Reading some notes I took I see; "Humans must bind together to master themselves." This makes me start thinking about some kind of 'New Jerusalem,' the idea that at one point people thought that if everyone would get together and have the right idea, Zion would be actual. I got no problem with that except for the ignorant people who problematize, actualize themselves all over again everytime. "The body is beauty, and I often say imperfection is grace." Cassette tapes once were a perfectly fine way to replicate music, and now they seem a bit strange. I would listen to anything, and I believe that this sentiment is enough to bring me to the real nature of what is asked of us as humans.
I am not so sure how much I care for democracy. My kingdom is beyond here. I, like Anne Bradstreet, wonder about miracles. I see them everyday, but how can I know them when so many people ignore so much that is similar to that which astounds me. Grace is imperfection, and therein lies the distortion toward individuality which has become a pock on the skin of recent life. I fear even addressing time, for we are living beyond time.

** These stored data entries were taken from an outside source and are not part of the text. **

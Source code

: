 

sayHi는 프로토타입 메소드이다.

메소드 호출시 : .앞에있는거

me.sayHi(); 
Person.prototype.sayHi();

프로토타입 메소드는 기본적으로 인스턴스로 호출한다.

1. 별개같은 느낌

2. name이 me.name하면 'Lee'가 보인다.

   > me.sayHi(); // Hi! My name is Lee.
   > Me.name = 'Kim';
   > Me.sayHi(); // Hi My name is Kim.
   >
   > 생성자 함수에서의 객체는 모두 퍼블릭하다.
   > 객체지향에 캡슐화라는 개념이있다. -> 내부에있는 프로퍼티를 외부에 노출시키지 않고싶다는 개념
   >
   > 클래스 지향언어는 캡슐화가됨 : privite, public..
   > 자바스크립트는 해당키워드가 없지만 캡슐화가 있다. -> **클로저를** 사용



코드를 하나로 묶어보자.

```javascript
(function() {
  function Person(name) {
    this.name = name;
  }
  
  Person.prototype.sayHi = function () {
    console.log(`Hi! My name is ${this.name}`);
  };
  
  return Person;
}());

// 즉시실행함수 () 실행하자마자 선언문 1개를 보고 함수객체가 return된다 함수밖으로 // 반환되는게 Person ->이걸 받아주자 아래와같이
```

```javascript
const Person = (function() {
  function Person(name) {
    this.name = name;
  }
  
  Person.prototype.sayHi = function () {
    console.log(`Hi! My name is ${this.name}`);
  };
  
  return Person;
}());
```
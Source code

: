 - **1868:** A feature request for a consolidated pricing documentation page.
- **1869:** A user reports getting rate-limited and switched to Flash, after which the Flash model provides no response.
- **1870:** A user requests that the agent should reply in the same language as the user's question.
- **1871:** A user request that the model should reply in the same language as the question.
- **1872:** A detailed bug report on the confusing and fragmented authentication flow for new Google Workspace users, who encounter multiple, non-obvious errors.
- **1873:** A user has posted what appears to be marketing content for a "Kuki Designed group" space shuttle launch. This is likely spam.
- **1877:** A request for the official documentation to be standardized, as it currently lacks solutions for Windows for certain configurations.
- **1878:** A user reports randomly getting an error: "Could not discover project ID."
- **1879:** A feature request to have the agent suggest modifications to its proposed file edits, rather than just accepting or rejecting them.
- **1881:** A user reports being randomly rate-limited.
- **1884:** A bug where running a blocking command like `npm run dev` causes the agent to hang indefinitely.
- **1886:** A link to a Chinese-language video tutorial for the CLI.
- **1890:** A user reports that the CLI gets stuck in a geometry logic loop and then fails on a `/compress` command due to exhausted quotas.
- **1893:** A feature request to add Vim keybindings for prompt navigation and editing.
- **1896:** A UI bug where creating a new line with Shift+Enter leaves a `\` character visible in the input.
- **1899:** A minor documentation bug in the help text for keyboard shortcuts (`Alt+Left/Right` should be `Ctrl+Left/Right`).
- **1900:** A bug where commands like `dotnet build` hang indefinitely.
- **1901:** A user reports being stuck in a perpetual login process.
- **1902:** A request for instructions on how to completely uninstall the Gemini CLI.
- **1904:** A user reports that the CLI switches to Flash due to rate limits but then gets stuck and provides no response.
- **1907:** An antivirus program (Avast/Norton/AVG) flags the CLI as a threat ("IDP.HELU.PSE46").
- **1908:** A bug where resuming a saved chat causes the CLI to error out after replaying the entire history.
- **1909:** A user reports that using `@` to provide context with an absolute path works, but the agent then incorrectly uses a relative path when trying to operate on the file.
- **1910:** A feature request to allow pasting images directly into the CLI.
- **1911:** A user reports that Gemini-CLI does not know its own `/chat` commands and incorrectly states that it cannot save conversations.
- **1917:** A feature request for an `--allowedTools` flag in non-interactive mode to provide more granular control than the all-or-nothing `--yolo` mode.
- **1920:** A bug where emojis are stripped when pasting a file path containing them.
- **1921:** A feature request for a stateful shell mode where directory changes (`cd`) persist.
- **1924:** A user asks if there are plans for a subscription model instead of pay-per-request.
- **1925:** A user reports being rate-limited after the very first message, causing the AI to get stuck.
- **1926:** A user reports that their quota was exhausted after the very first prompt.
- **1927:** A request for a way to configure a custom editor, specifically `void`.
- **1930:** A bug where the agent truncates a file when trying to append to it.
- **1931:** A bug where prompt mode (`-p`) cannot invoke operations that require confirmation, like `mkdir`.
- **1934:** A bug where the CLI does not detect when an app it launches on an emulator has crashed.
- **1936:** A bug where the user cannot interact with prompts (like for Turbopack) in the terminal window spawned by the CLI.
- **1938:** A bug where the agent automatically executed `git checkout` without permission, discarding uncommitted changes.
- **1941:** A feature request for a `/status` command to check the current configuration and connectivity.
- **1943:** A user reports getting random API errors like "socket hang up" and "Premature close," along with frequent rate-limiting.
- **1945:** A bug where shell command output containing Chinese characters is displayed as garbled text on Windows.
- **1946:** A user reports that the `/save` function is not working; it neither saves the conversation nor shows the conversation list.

The other day I held a map from the 1939 World's Fair and wandered about Flushing Meadows. I have never been so tired. Thinking hurts the human mind, thinking about history especially so. We live in a chaotic flange of events, melee strewned about, facial hair on men, ovulation for women we mix and reject, rejoice and commit. Who has our best interests in mind? Time is impossible to glance at, and yet we are offered jobs which demand our time, day after day, moment after moment. I do not believe people should be free, I believe those people who free themselves should be honored. Honor is listening, listening is recognition, recognition needs to be revamped.
Recognize more, each of you in your soul, and we shall commence the straight truth track.